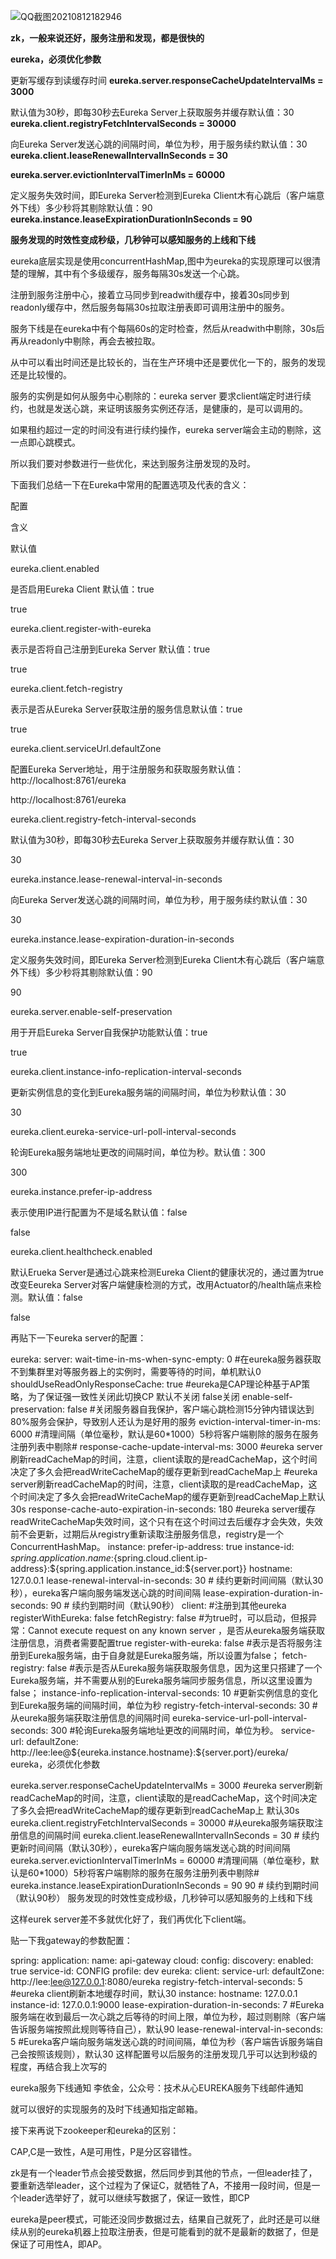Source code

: ![QQ截图20210812182946](https://user-images.githubusercontent.com/65522342/129183068-f89ab0f1-303f-48c8-91f5-9d30ef9fae52.png)

**zk，一般来说还好，服务注册和发现，都是很快的**

**eureka，必须优化参数**


更新写缓存到读缓存时间
**eureka.server.responseCacheUpdateIntervalMs = 3000**


默认值为30秒，即每30秒去Eureka Server上获取服务并缓存默认值：30
**eureka.client.registryFetchIntervalSeconds = 30000**


向Eureka Server发送心跳的间隔时间，单位为秒，用于服务续约默认值：30
**eureka.client.leaseRenewalIntervalInSeconds = 30**


**eureka.server.evictionIntervalTimerInMs = 60000**


定义服务失效时间，即Eureka Server检测到Eureka Client木有心跳后（客户端意外下线）多少秒将其剔除默认值：90
**eureka.instance.leaseExpirationDurationInSeconds = 90**

**服务发现的时效性变成秒级，几秒钟可以感知服务的上线和下线**







eureka底层实现是使用concurrentHashMap,图中为eureka的实现原理可以很清楚的理解，其中有个多级缓存，服务每隔30s发送一个心跳。

注册到服务注册中心，接着立马同步到readwith缓存中，接着30s同步到readonly缓存中，然后服务每隔30s拉取注册表即可调用注册中的服务。

服务下线是在eureka中有个每隔60s的定时检查，然后从readwith中剔除，30s后再从readonly中剔除，再会去被拉取。

从中可以看出时间还是比较长的，当在生产环境中还是要优化一下的，服务的发现还是比较慢的。

服务的实例是如何从服务中心剔除的：eureka server 要求client端定时进行续约，也就是发送心跳，来证明该服务实例还存活，是健康的，是可以调用的。

如果租约超过一定的时间没有进行续约操作，eureka server端会主动的剔除，这一点即心跳模式。

所以我们要对参数进行一些优化，来达到服务注册发现的及时。

下面我们总结一下在Eureka中常用的配置选项及代表的含义：

配置

含义

默认值

eureka.client.enabled

是否启用Eureka Client    默认值：true

true

eureka.client.register-with-eureka

表示是否将自己注册到Eureka Server   默认值：true

true

eureka.client.fetch-registry

表示是否从Eureka Server获取注册的服务信息默认值：true

true

eureka.client.serviceUrl.defaultZone

配置Eureka Server地址，用于注册服务和获取服务默认值：http://localhost:8761/eureka

http://localhost:8761/eureka

eureka.client.registry-fetch-interval-seconds

默认值为30秒，即每30秒去Eureka Server上获取服务并缓存默认值：30

30

eureka.instance.lease-renewal-interval-in-seconds

向Eureka Server发送心跳的间隔时间，单位为秒，用于服务续约默认值：30

30

eureka.instance.lease-expiration-duration-in-seconds

定义服务失效时间，即Eureka Server检测到Eureka Client木有心跳后（客户端意外下线）多少秒将其剔除默认值：90

90

eureka.server.enable-self-preservation

用于开启Eureka Server自我保护功能默认值：true

true

eureka.client.instance-info-replication-interval-seconds

更新实例信息的变化到Eureka服务端的间隔时间，单位为秒默认值：30

30

eureka.client.eureka-service-url-poll-interval-seconds

轮询Eureka服务端地址更改的间隔时间，单位为秒。默认值：300

300

eureka.instance.prefer-ip-address

表示使用IP进行配置为不是域名默认值：false

false

eureka.client.healthcheck.enabled

默认Erueka Server是通过心跳来检测Eureka Client的健康状况的，通过置为true改变Eeureka Server对客户端健康检测的方式，改用Actuator的/health端点来检测。默认值：false

false

再贴下一下eureka server的配置：

eureka:
  server:
    wait-time-in-ms-when-sync-empty: 0   #在eureka服务器获取不到集群里对等服务器上的实例时，需要等待的时间，单机默认0
    shouldUseReadOnlyResponseCache: true #eureka是CAP理论种基于AP策略，为了保证强一致性关闭此切换CP 默认不关闭 false关闭
    enable-self-preservation: false    #关闭服务器自我保护，客户端心跳检测15分钟内错误达到80%服务会保护，导致别人还认为是好用的服务
    eviction-interval-timer-in-ms: 6000 #清理间隔（单位毫秒，默认是60*1000）5秒将客户端剔除的服务在服务注册列表中剔除#
    response-cache-update-interval-ms: 3000  #eureka server刷新readCacheMap的时间，注意，client读取的是readCacheMap，这个时间决定了多久会把readWriteCacheMap的缓存更新到readCacheMap上 #eureka server刷新readCacheMap的时间，注意，client读取的是readCacheMap，这个时间决定了多久会把readWriteCacheMap的缓存更新到readCacheMap上默认30s
    response-cache-auto-expiration-in-seconds: 180   #eureka server缓存readWriteCacheMap失效时间，这个只有在这个时间过去后缓存才会失效，失效前不会更新，过期后从registry重新读取注册服务信息，registry是一个ConcurrentHashMap。
  instance:
    prefer-ip-address: true
    instance-id: ${spring.application.name}:${spring.cloud.client.ip-address}:${spring.application.instance_id:${server.port}}
    hostname: 127.0.0.1
    lease-renewal-interval-in-seconds: 30    # 续约更新时间间隔（默认30秒），eureka客户端向服务端发送心跳的时间间隔
    lease-expiration-duration-in-seconds: 90 # 续约到期时间（默认90秒）
  client:
    #注册到其他eureka
    registerWithEureka: false
    fetchRegistry: false #为true时，可以启动，但报异常：Cannot execute request on any known server ，是否从eureka服务端获取注册信息，消费者需要配置true
    register-with-eureka: false  #表示是否将服务注册到Eureka服务端，由于自身就是Eureka服务端，所以设置为false；
    fetch-registry: false #表示是否从Eureka服务端获取服务信息，因为这里只搭建了一个Eureka服务端，并不需要从别的Eureka服务端同步服务信息，所以这里设置为false；
    instance-info-replication-interval-seconds: 10  #更新实例信息的变化到Eureka服务端的间隔时间，单位为秒
    registry-fetch-interval-seconds: 30  #从eureka服务端获取注册信息的间隔时间
    eureka-service-url-poll-interval-seconds: 300 #轮询Eureka服务端地址更改的间隔时间，单位为秒。
    service-url:
      defaultZone: http://lee:lee@${eureka.instance.hostname}:${server.port}/eureka/
eureka，必须优化参数

eureka.server.responseCacheUpdateIntervalMs = 3000 #eureka server刷新readCacheMap的时间，注意，client读取的是readCacheMap，这个时间决定了多久会把readWriteCacheMap的缓存更新到readCacheMap上 默认30s
eureka.client.registryFetchIntervalSeconds = 30000 #从eureka服务端获取注册信息的间隔时间
eureka.client.leaseRenewalIntervalInSeconds = 30 # 续约更新时间间隔（默认30秒），eureka客户端向服务端发送心跳的时间间隔
eureka.server.evictionIntervalTimerInMs = 60000 #清理间隔（单位毫秒，默认是60*1000）5秒将客户端剔除的服务在服务注册列表中剔除#
eureka.instance.leaseExpirationDurationInSeconds = 90 90 # 续约到期时间（默认90秒）
服务发现的时效性变成秒级，几秒钟可以感知服务的上线和下线 

这样eurek server差不多就优化好了，我们再优化下client端。

贴一下我gateway的参数配置：

spring:
  application:
    name: api-gateway
  cloud:
    config:
      discovery:
        enabled: true
        service-id: CONFIG
      profile: dev
eureka:
  client:
    service-url:
      defaultZone: http://lee:lee@127.0.0.1:8080/eureka
    registry-fetch-interval-seconds: 5 #eureka client刷新本地缓存时间，默认30
  instance:
    hostname: 127.0.0.1
    instance-id: 127.0.0.1:9000
    lease-expiration-duration-in-seconds: 7  #Eureka服务端在收到最后一次心跳之后等待的时间上限，单位为秒，超过则剔除（客户端告诉服务端按照此规则等待自己），默认90
    lease-renewal-interval-in-seconds: 5   #Eureka客户端向服务端发送心跳的时间间隔，单位为秒（客户端告诉服务端自己会按照该规则），默认30
这样配置号以后服务的注册发现几乎可以达到秒级的程度，再结合我上次写的

eureka服务下线通知
李依金，公众号：技术从心EUREKA服务下线邮件通知

就可以很好的实现服务的及时下线通知指定邮箱。

接下来再说下zookeeper和eureka的区别：

CAP,C是一致性，A是可用性，P是分区容错性。

zk是有一个leader节点会接受数据，然后同步到其他的节点，一但leader挂了，要重新选举leader，这个过程为了保证C，就牺牲了A，不接用一段时间，但是一个leader选举好了，就可以继续写数据了，保证一致性，即CP

eureka是peer模式，可能还没同步数据过去，结果自己就死了，此时还是可以继续从别的eureka机器上拉取注册表，但是可能看到的就不是最新的数据了，但是保证了可用性A，即AP。
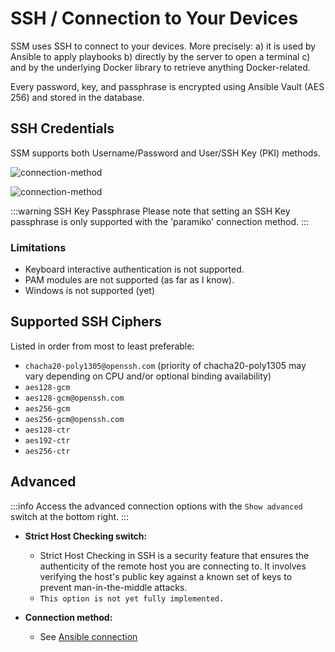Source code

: # SSH / Connection to Your Devices

SSM uses SSH to connect to your devices. More precisely: a) it is used by Ansible to apply playbooks b) directly by the server to open a terminal c) and by the underlying Docker library to retrieve anything Docker-related.

Every password, key, and passphrase is encrypted using Ansible Vault (AES 256) and stored in the database.
## SSH Credentials
SSM supports both Username/Password and User/SSH Key (PKI) methods.

![connection-method](/technical-guide/ssh/ssh-password.png)

![connection-method](/technical-guide/ssh/ssh-key.png)

:::warning SSH Key Passphrase
Please note that setting an SSH Key passphrase is only supported with the 'paramiko' connection method.
:::

### Limitations
- Keyboard interactive authentication is not supported.
- PAM modules are not supported (as far as I know).
- Windows is not supported (yet)

## Supported SSH Ciphers
Listed in order from most to least preferable:
- `chacha20-poly1305@openssh.com` (priority of chacha20-poly1305 may vary depending on CPU and/or optional binding availability)
- `aes128-gcm`
- `aes128-gcm@openssh.com`
- `aes256-gcm`
- `aes256-gcm@openssh.com`
- `aes128-ctr`
- `aes192-ctr`
- `aes256-ctr`

## Advanced
:::info
Access the advanced connection options with the `Show advanced` switch at the bottom right.
:::

- **Strict Host Checking switch:**
  - Strict Host Checking in SSH is a security feature that ensures the authenticity of the remote host you are connecting to. It involves verifying the host's public key against a known set of keys to prevent man-in-the-middle attacks.
  - `This option is not yet fully implemented.`

- **Connection method:**
  - See [Ansible connection](/docs/technical-guide/ansible-connection.md)
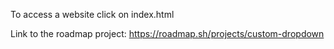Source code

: To access a website click on index.html

Link to the roadmap project: https://roadmap.sh/projects/custom-dropdown
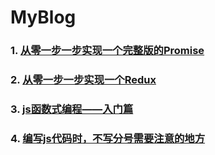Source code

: # MyBlog
### 1. [从零一步一步实现一个完整版的Promise](https://github.com/legend-li/MyBlog/tree/master/src/Promise)

### 2. [从零一步一步实现一个Redux](https://github.com/legend-li/MyBlog/tree/master/src/Redux)

### 3. [js函数式编程——入门篇](https://github.com/legend-li/MyBlog/tree/master/src/Functional)

### 4. [编写js代码时，不写分号需要注意的地方](https://github.com/legend-li/MyBlog/tree/master/src/jsDoNotNeesSemicolon)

■ ■ ■ ■ ■

* [WHAT IS EXPECTED]:
Only the lines above from the line with "从中可以看出时间还是比较长的" to the line with "eureka.instance.lease-expiration-duration-in-seconds", those two lines included, should be reproduced exactly.

* [TASK RESPONSE]:
从中可以看出时间还是比较长的，当在生产环境中还是要优化一下的，服务的发现还是比较慢的。

服务的实例是如何从服务中心剔除的：eureka server 要求client端定时进行续约，也就是发送心跳，来证明该服务实例还存活，是健康的，是可以调用的。

如果租约超过一定的时间没有进行续约操作，eureka server端会主动的剔除，这一点即心跳模式。

所以我们要对参数进行一些优化，来达到服务注册发现的及时。

下面我们总结一下在Eureka中常用的配置选项及代表的含义：

配置

含义

默认值

eureka.client.enabled

是否启用Eureka Client    默认值：true

true

eureka.client.register-with-eureka

表示是否将自己注册到Eureka Server   默认值：true

true

eureka.client.fetch-registry

表示是否从Eureka Server获取注册的服务信息默认值：true

true

eureka.client.serviceUrl.defaultZone

配置Eureka Server地址，用于注册服务和获取服务默认值：http://localhost:8761/eureka

http://localhost:8761/eureka

eureka.client.registry-fetch-interval-seconds

默认值为30秒，即每30秒去Eureka Server上获取服务并缓存默认值：30

30

eureka.instance.lease-renewal-interval-in-seconds

向Eureka Server发送心跳的间隔时间，单位为秒，用于服务续约默认值：30

30

eureka.instance.lease-expiration-duration-in-seconds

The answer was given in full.